An agricultural catchment (160 km2) in Southeast Sweden was investigated with respect to source areas for phosphorus (P), nitrogen and particle losses. The specific aims were to 1) investigate the spatial variability of nutrient and particle concentrations and transport from different sub-catchments, 2) analyze if sub-catchment characteristics could explain differences in nutrient and particle concentration dynamics and overall nutrient losses, and 3) evaluate how well monitored temporal and spatial variability in nutrient concentrations could be simulated by a catchment model (HYPE). The purpose with the latter was to find recommendations for further model development and identify limitations for the use of catchment models in local water management.

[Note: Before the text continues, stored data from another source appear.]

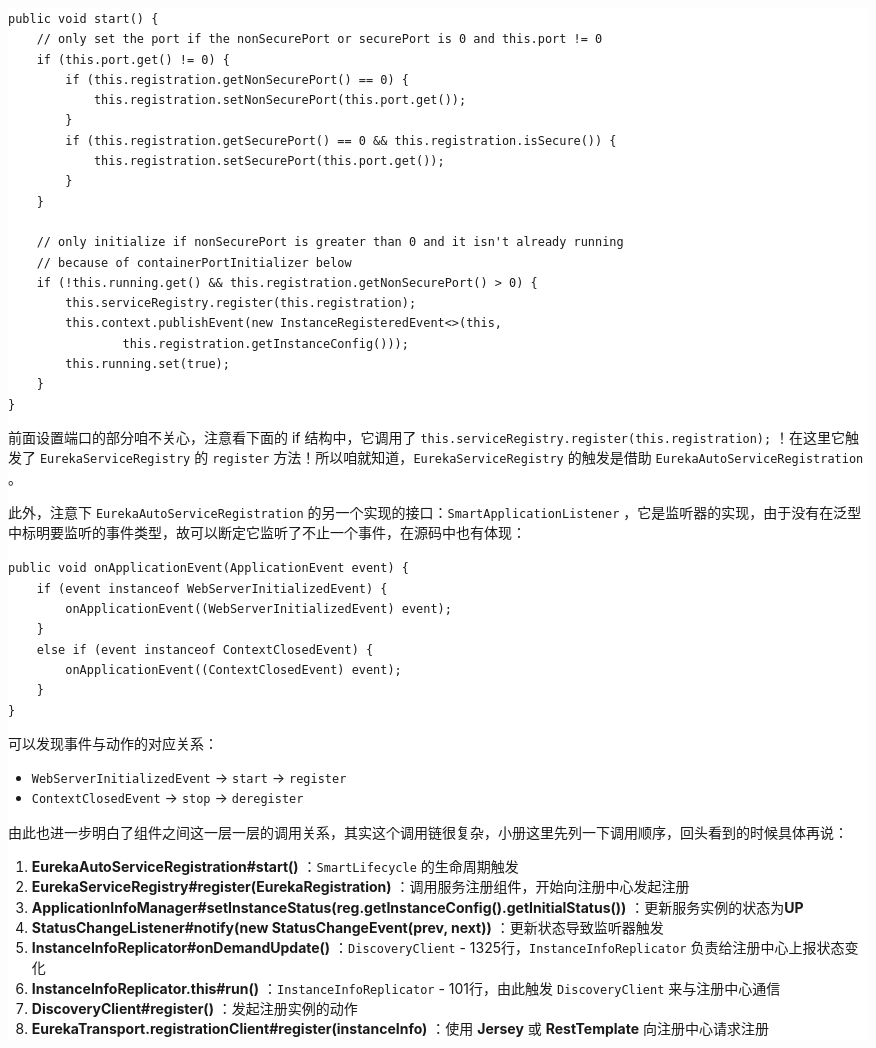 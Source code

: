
 ```
public void start() {
    // only set the port if the nonSecurePort or securePort is 0 and this.port != 0
    if (this.port.get() != 0) {
        if (this.registration.getNonSecurePort() == 0) {
            this.registration.setNonSecurePort(this.port.get());
        }
        if (this.registration.getSecurePort() == 0 && this.registration.isSecure()) {
            this.registration.setSecurePort(this.port.get());
        }
    }

    // only initialize if nonSecurePort is greater than 0 and it isn't already running
    // because of containerPortInitializer below
    if (!this.running.get() && this.registration.getNonSecurePort() > 0) {
        this.serviceRegistry.register(this.registration);
        this.context.publishEvent(new InstanceRegisteredEvent<>(this,
                this.registration.getInstanceConfig()));
        this.running.set(true);
    }
}
```

前面设置端口的部分咱不关心，注意看下面的 if 结构中，它调用了 `this.serviceRegistry.register(this.registration);` ！在这里它触发了 `EurekaServiceRegistry` 的 `register` 方法！所以咱就知道，`EurekaServiceRegistry` 的触发是借助 `EurekaAutoServiceRegistration` 。

此外，注意下 `EurekaAutoServiceRegistration` 的另一个实现的接口：`SmartApplicationListener` ，它是监听器的实现，由于没有在泛型中标明要监听的事件类型，故可以断定它监听了不止一个事件，在源码中也有体现：

```
public void onApplicationEvent(ApplicationEvent event) {
    if (event instanceof WebServerInitializedEvent) {
        onApplicationEvent((WebServerInitializedEvent) event);
    }
    else if (event instanceof ContextClosedEvent) {
        onApplicationEvent((ContextClosedEvent) event);
    }
}
```

可以发现事件与动作的对应关系：

* `WebServerInitializedEvent` → `start` → `register`
* `ContextClosedEvent` → `stop` → `deregister`

由此也进一步明白了组件之间这一层一层的调用关系，其实这个调用链很复杂，小册这里先列一下调用顺序，回头看到的时候具体再说：

1.  **EurekaAutoServiceRegistration#start\(\)** ：`SmartLifecycle` 的生命周期触发
2.  **EurekaServiceRegistry#register\(EurekaRegistration\)** ：调用服务注册组件，开始向注册中心发起注册
3.  **ApplicationInfoManager#setInstanceStatus\(reg.getInstanceConfig\(\).getInitialStatus\(\)\)** ：更新服务实例的状态为**UP**
4.  **StatusChangeListener#notify\(new StatusChangeEvent\(prev, next\)\)** ：更新状态导致监听器触发
5.  **InstanceInfoReplicator#onDemandUpdate\(\)** ：`DiscoveryClient` - 1325行，`InstanceInfoReplicator` 负责给注册中心上报状态变化
6.  **InstanceInfoReplicator.this#run\(\)** ：`InstanceInfoReplicator` - 101行，由此触发 `DiscoveryClient` 来与注册中心通信
7.  **DiscoveryClient#register\(\)** ：发起注册实例的动作
8.  **EurekaTransport.registrationClient#register\(instanceInfo\)** ：使用 **Jersey** 或 **RestTemplate** 向注册中心请求注册
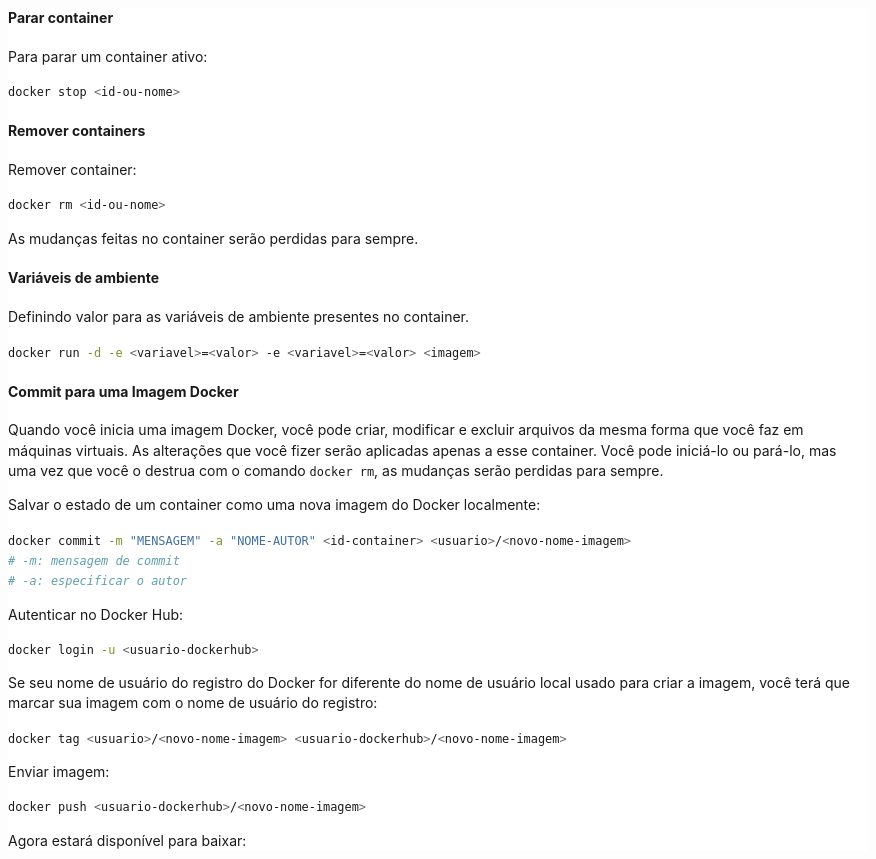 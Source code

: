 #### Parar container

Para parar um container ativo:

```bash
docker stop <id-ou-nome>
```

#### Remover containers

Remover container:

```bash
docker rm <id-ou-nome>
```

As mudanças feitas no container serão perdidas para sempre.

#### Variáveis de ambiente

Definindo valor para as variáveis de ambiente presentes no container.

```bash
docker run -d -e <variavel>=<valor> -e <variavel>=<valor> <imagem>
```

#### Commit para uma Imagem Docker

Quando você inicia uma imagem Docker, você pode criar, modificar e excluir arquivos da mesma forma que você faz em máquinas virtuais. As alterações que você fizer serão aplicadas apenas a esse container. Você pode iniciá-lo ou pará-lo, mas uma vez que você o destrua com o comando `docker rm`, as mudanças serão perdidas para sempre.

Salvar o estado de um container como uma nova imagem do Docker localmente:

```bash
docker commit -m "MENSAGEM" -a "NOME-AUTOR" <id-container> <usuario>/<novo-nome-imagem>
# -m: mensagem de commit
# -a: especificar o autor
```

Autenticar no Docker Hub:

```bash
docker login -u <usuario-dockerhub>
```

Se seu nome de usuário do registro do Docker for diferente do nome de usuário local usado para criar a imagem, você terá que marcar sua imagem com o nome de usuário do registro:

```bash
docker tag <usuario>/<novo-nome-imagem> <usuario-dockerhub>/<novo-nome-imagem>
```

Enviar imagem:

```bash
docker push <usuario-dockerhub>/<novo-nome-imagem>
```

Agora estará disponível para baixar:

Water flow was measured in two stations during 2009-2011. Grab samples were collected in synoptic sampling campaigns covering 10 sampling points during periods that represented various water flow regimes. Water samples were analyzed for total P (TP), dissolved phosphate (PO4-P), nitrate (NO3-N) and suspended matter (SUSP). The HYPE model was setup with the same detailed agro-geographical data as used for the statistical analyses of spatial and temporal correlations. The results showed that the sub-catchment variability of all measured nutrient concentrations were correlated with agro-geographical characteristics. All fractions of P concentrations were strongly correlated with soil type, whereas NO3-N concentrations were more related to crop factors. With regard to temporal dynamics of monitored concentrations, links to seasonality and water flow were more significant for NO3-N than for TP. Concentrations generated from the water quality model (HYPE) did not capture the subcatchment or temporal variability indicated from monitoring, particularly not for P concentrations. Neither did the modelled correlation between agro-geographical factors and concentrations correspond to that found for monitored concentrations. Some suggestions for model improvement were identified. Although water quality models are useful for local water management when it comes to modelling the impact of e.g. measures or climate change, our results suggest that their value might still be more limited when assessing variability on the subcatchment scale.